Retype the material below exactly, from its first line through the line with "5. Then we calculate"; the pictures stay out.

_INPUT DATA_.
%%

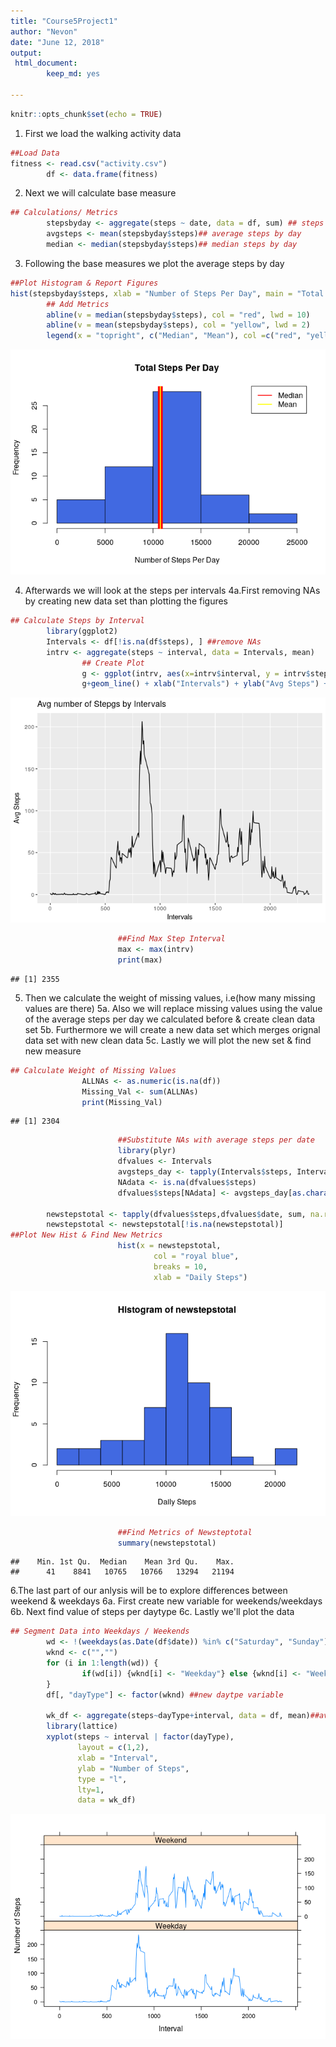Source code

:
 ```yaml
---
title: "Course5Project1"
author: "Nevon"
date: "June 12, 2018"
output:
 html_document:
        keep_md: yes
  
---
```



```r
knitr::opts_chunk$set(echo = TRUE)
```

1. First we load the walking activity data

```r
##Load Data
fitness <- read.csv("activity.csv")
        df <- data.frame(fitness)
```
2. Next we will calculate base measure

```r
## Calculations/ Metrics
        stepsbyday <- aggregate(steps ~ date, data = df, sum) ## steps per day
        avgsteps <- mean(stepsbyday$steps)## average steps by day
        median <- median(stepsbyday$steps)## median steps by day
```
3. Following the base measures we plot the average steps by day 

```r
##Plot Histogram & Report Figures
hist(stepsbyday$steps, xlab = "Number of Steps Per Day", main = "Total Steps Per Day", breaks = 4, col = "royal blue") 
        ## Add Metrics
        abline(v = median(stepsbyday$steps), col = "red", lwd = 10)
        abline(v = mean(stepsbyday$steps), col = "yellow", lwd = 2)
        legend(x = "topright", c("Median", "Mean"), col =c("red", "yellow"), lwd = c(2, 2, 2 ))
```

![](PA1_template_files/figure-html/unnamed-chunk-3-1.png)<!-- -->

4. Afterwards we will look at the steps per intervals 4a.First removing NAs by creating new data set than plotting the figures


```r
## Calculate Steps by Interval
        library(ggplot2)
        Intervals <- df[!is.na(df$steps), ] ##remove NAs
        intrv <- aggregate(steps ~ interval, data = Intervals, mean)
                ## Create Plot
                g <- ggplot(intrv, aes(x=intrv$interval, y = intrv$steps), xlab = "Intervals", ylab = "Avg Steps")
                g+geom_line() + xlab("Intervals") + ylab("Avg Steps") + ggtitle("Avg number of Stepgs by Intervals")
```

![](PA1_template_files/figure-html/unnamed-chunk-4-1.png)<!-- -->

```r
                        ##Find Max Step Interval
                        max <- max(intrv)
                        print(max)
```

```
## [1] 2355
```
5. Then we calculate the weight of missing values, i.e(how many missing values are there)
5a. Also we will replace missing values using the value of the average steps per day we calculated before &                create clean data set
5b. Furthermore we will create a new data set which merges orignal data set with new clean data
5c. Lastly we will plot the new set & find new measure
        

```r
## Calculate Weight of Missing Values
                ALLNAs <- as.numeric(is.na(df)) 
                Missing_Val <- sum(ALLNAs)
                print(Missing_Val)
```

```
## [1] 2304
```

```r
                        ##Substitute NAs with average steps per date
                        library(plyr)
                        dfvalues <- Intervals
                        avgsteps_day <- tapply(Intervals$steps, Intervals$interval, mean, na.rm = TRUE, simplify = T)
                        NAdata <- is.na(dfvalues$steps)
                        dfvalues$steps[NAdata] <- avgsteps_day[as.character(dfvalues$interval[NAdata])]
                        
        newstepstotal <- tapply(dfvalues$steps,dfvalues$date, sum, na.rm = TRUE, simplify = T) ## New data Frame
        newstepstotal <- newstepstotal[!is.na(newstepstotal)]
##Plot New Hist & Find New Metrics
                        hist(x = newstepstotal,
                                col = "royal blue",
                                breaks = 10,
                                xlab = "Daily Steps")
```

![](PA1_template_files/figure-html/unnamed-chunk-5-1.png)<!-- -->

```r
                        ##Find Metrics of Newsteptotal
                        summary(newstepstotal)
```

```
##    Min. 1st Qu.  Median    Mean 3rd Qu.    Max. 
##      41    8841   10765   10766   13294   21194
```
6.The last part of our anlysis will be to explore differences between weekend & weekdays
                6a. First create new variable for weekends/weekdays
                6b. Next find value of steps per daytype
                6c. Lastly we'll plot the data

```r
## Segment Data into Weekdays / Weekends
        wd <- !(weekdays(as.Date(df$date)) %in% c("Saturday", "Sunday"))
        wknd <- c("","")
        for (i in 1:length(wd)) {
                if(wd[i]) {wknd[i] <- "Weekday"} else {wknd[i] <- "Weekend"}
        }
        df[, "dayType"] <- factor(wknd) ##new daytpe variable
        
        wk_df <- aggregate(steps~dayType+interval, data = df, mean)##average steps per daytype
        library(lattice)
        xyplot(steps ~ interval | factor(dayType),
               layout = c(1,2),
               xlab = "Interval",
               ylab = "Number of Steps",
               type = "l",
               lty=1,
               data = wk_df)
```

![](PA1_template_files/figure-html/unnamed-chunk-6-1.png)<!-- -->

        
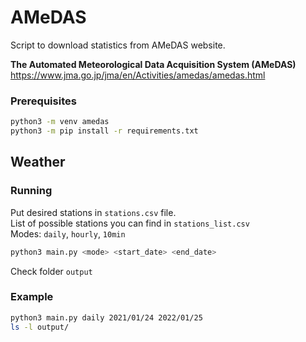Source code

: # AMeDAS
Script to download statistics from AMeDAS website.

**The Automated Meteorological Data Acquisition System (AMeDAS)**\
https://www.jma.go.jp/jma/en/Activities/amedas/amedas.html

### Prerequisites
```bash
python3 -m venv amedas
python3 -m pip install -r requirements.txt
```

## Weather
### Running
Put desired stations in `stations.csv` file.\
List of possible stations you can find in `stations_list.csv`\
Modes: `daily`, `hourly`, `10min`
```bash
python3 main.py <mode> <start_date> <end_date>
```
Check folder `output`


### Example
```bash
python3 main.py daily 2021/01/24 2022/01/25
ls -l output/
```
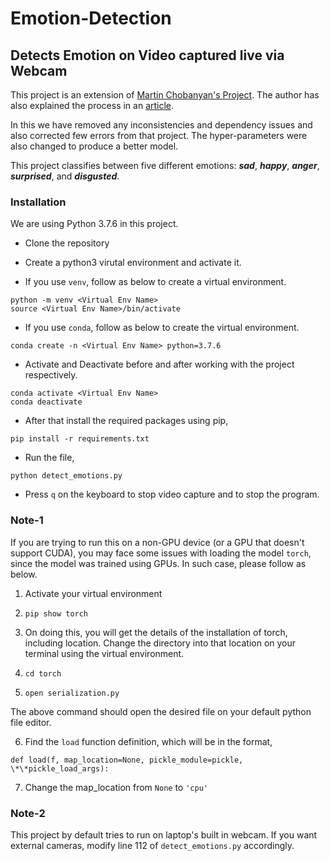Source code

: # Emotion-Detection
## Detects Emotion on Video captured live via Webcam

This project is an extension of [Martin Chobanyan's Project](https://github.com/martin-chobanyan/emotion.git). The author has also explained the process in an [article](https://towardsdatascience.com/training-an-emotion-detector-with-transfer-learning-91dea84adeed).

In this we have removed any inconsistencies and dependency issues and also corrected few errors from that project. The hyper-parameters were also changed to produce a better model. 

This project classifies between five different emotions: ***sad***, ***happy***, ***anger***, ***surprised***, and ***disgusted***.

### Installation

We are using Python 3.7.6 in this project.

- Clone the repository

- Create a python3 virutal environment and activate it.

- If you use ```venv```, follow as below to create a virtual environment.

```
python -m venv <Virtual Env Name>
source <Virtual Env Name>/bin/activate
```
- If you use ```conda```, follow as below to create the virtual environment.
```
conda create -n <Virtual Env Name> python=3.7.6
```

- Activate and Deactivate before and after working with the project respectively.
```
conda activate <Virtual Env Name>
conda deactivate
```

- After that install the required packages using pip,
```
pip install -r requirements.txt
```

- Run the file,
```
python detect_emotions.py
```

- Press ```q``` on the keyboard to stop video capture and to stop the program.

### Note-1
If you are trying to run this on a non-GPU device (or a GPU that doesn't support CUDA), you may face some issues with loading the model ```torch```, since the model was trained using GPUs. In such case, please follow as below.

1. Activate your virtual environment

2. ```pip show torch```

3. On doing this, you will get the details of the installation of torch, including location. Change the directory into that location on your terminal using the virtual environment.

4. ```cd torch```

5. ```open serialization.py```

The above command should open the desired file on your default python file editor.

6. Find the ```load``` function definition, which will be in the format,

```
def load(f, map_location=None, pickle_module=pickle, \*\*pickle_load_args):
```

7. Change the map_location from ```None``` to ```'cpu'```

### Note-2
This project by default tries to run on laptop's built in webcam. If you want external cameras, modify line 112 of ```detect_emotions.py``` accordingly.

%%

_TASK OUTPUT_.
Source code

:
 ```yaml
---
title: "Course5Project1"
author: "Nevon"
date: "June 12, 2018"
output:
 html_document:
        keep_md: yes
  
---
```



```r
knitr::opts_chunk$set(echo = TRUE)
```

1. First we load the walking activity data

```r
##Load Data
fitness <- read.csv("activity.csv")
        df <- data.frame(fitness)
```
2. Next we will calculate base measure

```r
## Calculations/ Metrics
        stepsbyday <- aggregate(steps ~ date, data = df, sum) ## steps per day
        avgsteps <- mean(stepsbyday$steps)## average steps by day
        median <- median(stepsbyday$steps)## median steps by day
```
3. Following the base measures we plot the average steps by day 

```r
##Plot Histogram & Report Figures
hist(stepsbyday$steps, xlab = "Number of Steps Per Day", main = "Total Steps Per Day", breaks = 4, col = "royal blue") 
        ## Add Metrics
        abline(v = median(stepsbyday$steps), col = "red", lwd = 10)
        abline(v = mean(stepsbyday$steps), col = "yellow", lwd = 2)
        legend(x = "topright", c("Median", "Mean"), col =c("red", "yellow"), lwd = c(2, 2, 2 ))
```

![](PA1_template_files/figure-html/unnamed-chunk-3-1.png)<!-- -->

4. Afterwards we will look at the steps per intervals 4a.First removing NAs by creating new data set than plotting the figures


```r
## Calculate Steps by Interval
        library(ggplot2)
        Intervals <- df[!is.na(df$steps), ] ##remove NAs
        intrv <- aggregate(steps ~ interval, data = Intervals, mean)
                ## Create Plot
                g <- ggplot(intrv, aes(x=intrv$interval, y = intrv$steps), xlab = "Intervals", ylab = "Avg Steps")
                g+geom_line() + xlab("Intervals") + ylab("Avg Steps") + ggtitle("Avg number of Stepgs by Intervals")
```

![](PA1_template_files/figure-html/unnamed-chunk-4-1.png)<!-- -->

```r
                        ##Find Max Step Interval
                        max <- max(intrv)
                        print(max)
```

```
## [1] 2355
```
5. Then we calculate the weight of missing values, i.e(how many missing values are there)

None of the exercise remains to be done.